> [What is expected]
Only the number is wanted: state how many lines of the data below contain the word "itstudying".

[Items from a data source]
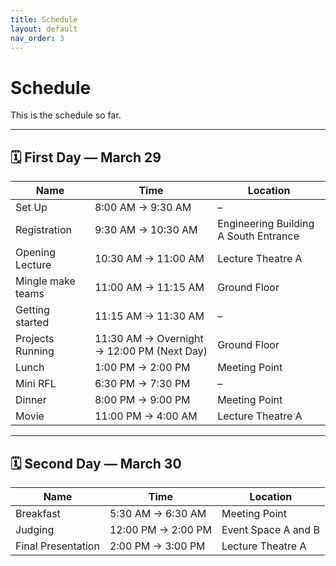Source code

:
 ```yaml
---
title: Schedule
layout: default
nav_order: 3
---
```


# Schedule

This is the schedule so far.

---

## 🗓️ First Day — March 29

| Name               | Time               | Location                              |
|--------------------|--------------------|---------------------------------------|
| Set Up             | 8:00 AM → 9:30 AM  | –                                     |
| Registration       | 9:30 AM → 10:30 AM | Engineering Building A South Entrance |
| Opening Lecture    | 10:30 AM → 11:00 AM| Lecture Theatre A                     |
| Mingle make teams  | 11:00 AM → 11:15 AM| Ground Floor                          |
| Getting started    | 11:15 AM → 11:30 AM| –                                     |
| Projects Running   | 11:30 AM → Overnight → 12:00 PM (Next Day) | Ground Floor         |
| Lunch              | 1:00 PM → 2:00 PM  | Meeting Point                         |
| Mini RFL           | 6:30 PM → 7:30 PM  | –                                     |
| Dinner             | 8:00 PM → 9:00 PM  | Meeting Point                         |
| Movie              | 11:00 PM → 4:00 AM | Lecture Theatre A                     |

---

## 🗓️ Second Day — March 30

| Name               | Time               | Location              |
|--------------------|--------------------|-----------------------|
| Breakfast          | 5:30 AM → 6:30 AM  | Meeting Point         |
| Judging            | 12:00 PM → 2:00 PM | Event Space A and B   |
| Final Presentation | 2:00 PM → 3:00 PM  | Lecture Theatre A     |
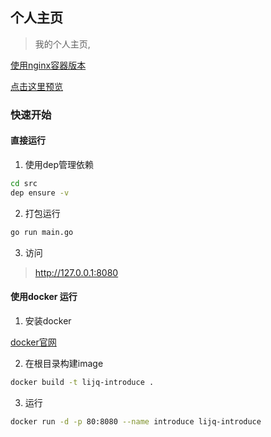 ## 个人主页
> 我的个人主页,

[使用nginx容器版本](https://github.com/itstudying/introduce/tree/dev)

 [点击这里预览](http://itstudying.com)

### 快速开始
#### 直接运行
1. 使用dep管理依赖
```bash
cd src
dep ensure -v
```

2. 打包运行
```bash
go run main.go
```

3. 访问
> http://127.0.0.1:8080

#### 使用docker 运行
1. 安装docker

[docker官网](https://www.docker.com/)

2. 在根目录构建image
```bash
docker build -t lijq-introduce .
```

3. 运行
```bash
docker run -d -p 80:8080 --name introduce lijq-introduce
```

> [Task output]
2